By Xavier Bage, 15th May 2013 | Posted in Wikinut
The railroad from Alipurduar Junction to Buxa Dooars logging station in the northern frontiers of Bengal used to run through a deep forest. It also carried the pleasure seeking colonial officials and their wives to the edge of the Bhutan hills. Today the railroad is closed but the rumbling and whistle of a ghost steam train is still heard at eerie midnights.

The Whistle in the Forest
There used to be a merry metre railroad here,
To the blue hills from the Terai's green plains,
It’s closed now for seventy or eighty years;
You can’t see any of those lean steam trains.

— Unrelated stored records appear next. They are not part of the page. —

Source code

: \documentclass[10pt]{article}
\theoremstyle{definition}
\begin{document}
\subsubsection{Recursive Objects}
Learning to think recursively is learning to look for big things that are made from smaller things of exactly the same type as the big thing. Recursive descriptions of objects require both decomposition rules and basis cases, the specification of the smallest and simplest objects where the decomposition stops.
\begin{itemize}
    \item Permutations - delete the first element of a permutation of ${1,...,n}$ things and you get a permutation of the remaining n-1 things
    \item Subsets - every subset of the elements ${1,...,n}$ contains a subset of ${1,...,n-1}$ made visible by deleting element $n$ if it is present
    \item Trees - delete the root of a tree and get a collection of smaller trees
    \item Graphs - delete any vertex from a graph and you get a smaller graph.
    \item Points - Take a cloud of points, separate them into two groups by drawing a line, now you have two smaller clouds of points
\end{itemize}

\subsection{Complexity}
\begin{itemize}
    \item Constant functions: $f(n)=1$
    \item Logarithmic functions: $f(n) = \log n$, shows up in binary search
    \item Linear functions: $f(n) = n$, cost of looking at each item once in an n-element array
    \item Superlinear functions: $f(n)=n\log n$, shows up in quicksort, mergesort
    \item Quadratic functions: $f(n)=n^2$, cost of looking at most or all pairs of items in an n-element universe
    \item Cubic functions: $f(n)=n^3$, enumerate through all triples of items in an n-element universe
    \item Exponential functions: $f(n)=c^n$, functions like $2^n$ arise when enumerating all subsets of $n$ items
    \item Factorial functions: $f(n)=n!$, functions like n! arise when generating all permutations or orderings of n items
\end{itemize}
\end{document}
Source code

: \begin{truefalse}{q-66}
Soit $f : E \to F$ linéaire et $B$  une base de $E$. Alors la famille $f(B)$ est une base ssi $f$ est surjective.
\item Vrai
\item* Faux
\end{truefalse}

They used to carry timber from Buxa Dooars,
And bring up the whites seeking cool revelry,
In special chair compartments meant only
For the British officials and their fair gentry.

Wild bushes, creepers and thorny berry brambles,
Cover the abandoned lifeless parallel steel lines,
Now abode of foxes, snakes and vampire leeches;
In daylight and when the lonely moon shines.

In the far tea estate quarters the people hear,
The elephants trumpet and jolly jackals howl,
And to answer the call of the heartless hunger;
Cheetahs from the wild quietly visit and prowl.

If you stay in the estate or in a forest bungalow,
Among eerie sounds of the woods at midnights,
A ghostly whistle you’ll hear near the log station;
The rumbling of a train and giggles of the whites.